(Saved data entries)
= = = = =

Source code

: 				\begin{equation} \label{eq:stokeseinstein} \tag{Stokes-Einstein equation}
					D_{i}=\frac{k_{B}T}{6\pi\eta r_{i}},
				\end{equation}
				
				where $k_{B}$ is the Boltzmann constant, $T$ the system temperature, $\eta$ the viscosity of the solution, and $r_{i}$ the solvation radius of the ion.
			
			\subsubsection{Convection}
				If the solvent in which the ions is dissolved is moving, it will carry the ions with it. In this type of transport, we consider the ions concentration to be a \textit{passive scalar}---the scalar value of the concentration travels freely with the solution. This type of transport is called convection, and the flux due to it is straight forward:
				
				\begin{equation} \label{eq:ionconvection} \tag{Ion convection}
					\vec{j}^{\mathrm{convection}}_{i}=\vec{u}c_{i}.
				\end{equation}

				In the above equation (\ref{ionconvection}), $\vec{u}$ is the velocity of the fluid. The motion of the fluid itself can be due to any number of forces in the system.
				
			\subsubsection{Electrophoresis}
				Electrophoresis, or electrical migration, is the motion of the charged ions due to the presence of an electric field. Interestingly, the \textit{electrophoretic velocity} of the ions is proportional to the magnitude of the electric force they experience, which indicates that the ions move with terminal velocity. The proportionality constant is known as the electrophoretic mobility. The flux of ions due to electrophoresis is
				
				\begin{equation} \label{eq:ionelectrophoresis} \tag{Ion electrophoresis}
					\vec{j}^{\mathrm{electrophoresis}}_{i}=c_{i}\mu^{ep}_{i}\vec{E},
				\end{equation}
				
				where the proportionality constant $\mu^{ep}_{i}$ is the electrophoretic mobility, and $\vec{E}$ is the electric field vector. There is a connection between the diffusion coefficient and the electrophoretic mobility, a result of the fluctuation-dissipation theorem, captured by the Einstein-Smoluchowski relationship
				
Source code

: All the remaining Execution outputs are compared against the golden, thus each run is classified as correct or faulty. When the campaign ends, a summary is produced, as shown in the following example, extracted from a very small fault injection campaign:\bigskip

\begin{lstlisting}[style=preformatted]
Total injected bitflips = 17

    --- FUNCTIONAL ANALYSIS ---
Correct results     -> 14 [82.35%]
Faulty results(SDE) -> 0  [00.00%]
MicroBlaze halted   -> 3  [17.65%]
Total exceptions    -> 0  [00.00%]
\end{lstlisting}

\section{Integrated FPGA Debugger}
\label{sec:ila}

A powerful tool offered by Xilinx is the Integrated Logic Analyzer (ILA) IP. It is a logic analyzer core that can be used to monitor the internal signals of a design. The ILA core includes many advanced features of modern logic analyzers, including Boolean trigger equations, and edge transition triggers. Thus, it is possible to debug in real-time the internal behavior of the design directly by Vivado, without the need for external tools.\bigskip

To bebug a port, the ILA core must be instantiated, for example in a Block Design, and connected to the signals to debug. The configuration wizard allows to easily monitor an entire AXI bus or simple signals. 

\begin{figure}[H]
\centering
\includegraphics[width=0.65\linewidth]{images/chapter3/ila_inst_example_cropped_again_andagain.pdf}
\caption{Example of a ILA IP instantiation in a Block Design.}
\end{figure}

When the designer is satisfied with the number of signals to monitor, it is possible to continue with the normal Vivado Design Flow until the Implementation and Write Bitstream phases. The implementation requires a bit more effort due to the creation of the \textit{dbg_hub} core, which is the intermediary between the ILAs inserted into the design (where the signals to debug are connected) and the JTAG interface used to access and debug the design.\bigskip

= = = = =

■ YOUR OBJECTIVE
Wherever a line of the records above contains the string "label", copy that line out.

■ RESULT
: 				\begin{equation} \label{eq:stokeseinstein} \tag{Stokes-Einstein equation}
				\begin{equation} \label{eq:ionconvection} \tag{Ion convection}
				\begin{equation} \label{eq:ionelectrophoresis} \tag{Ion electrophoresis}
\label{sec:ila}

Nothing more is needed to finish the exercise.